上杉隆『小泉の勝利 メディアの敗北』草思社
小泉純一郎がメディアをいかに手玉に取って、最後まで高い支持率を維持しつづけたのか、そして自分(上杉隆)を含むメディアがどのような過ちを犯し続けてきたのかを反省と自戒の念を込めて検証したもの。
本書を途中まで読んでいて思い出したことがあります。それは小泉政権末期、某大手新聞(N本経済新聞)に「竹中後継・小泉院政」の前打ち記事(将来を予測した記事)が掲載されていたことです。即ち、小泉純一郎が竹中平蔵を後継の総理大臣に据えて、自分はそれを背後で操って院政を布く、というものです。

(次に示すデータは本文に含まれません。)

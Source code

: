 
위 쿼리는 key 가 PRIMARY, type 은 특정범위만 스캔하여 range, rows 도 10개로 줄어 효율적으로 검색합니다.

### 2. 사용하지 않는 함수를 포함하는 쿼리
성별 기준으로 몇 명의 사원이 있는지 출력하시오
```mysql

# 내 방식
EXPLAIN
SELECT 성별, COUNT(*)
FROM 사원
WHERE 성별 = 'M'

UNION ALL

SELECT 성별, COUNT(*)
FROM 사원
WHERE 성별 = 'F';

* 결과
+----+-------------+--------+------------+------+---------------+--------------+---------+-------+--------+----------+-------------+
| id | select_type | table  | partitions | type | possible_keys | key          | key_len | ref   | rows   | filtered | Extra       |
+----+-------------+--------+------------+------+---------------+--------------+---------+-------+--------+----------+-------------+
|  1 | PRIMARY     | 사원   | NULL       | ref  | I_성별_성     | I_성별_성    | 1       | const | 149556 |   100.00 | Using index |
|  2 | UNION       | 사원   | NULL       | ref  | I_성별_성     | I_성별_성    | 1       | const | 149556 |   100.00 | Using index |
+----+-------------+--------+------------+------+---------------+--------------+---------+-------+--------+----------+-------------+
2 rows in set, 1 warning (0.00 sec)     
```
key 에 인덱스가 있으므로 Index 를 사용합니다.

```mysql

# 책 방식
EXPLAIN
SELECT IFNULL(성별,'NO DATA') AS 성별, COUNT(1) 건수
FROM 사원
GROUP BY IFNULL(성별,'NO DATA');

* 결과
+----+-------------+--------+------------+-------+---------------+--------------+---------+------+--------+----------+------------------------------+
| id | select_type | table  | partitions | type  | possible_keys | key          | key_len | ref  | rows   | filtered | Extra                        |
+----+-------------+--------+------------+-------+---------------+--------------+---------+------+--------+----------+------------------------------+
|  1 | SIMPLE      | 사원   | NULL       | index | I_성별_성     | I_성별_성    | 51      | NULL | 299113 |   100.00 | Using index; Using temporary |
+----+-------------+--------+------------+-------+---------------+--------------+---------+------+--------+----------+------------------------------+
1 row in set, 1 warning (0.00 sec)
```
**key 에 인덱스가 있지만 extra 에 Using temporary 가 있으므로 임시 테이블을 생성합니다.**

この時、竹中平蔵は参議院選挙で当選して「選挙の洗礼」を受けていたとはいえ、一年生議員。おまけに党内の支持基盤は…。
私が「竹中後継・小泉院政」を否定するのに用いた論拠の成否はさておき、結果的にこの前打ち記事は予想を外してしまいました。ご愁傷様です。
「田中角栄は『闇将軍』として権力を振るったとか。永田町の常識ならそうするのだろうが、小泉はそうじゃないからなあ…」
などと思った記憶があります。
そんな感慨に耽っていたら、本書のP236に「小泉&ブッシュ『竹中平蔵を次の総理に!』10の理由」とありました。ブルータスよ、お前もか!
しかし、予想を大外ししたという自らの過ち(いわゆる黒歴史)を正直に認め、反省する著者の心意気は好感が持てます。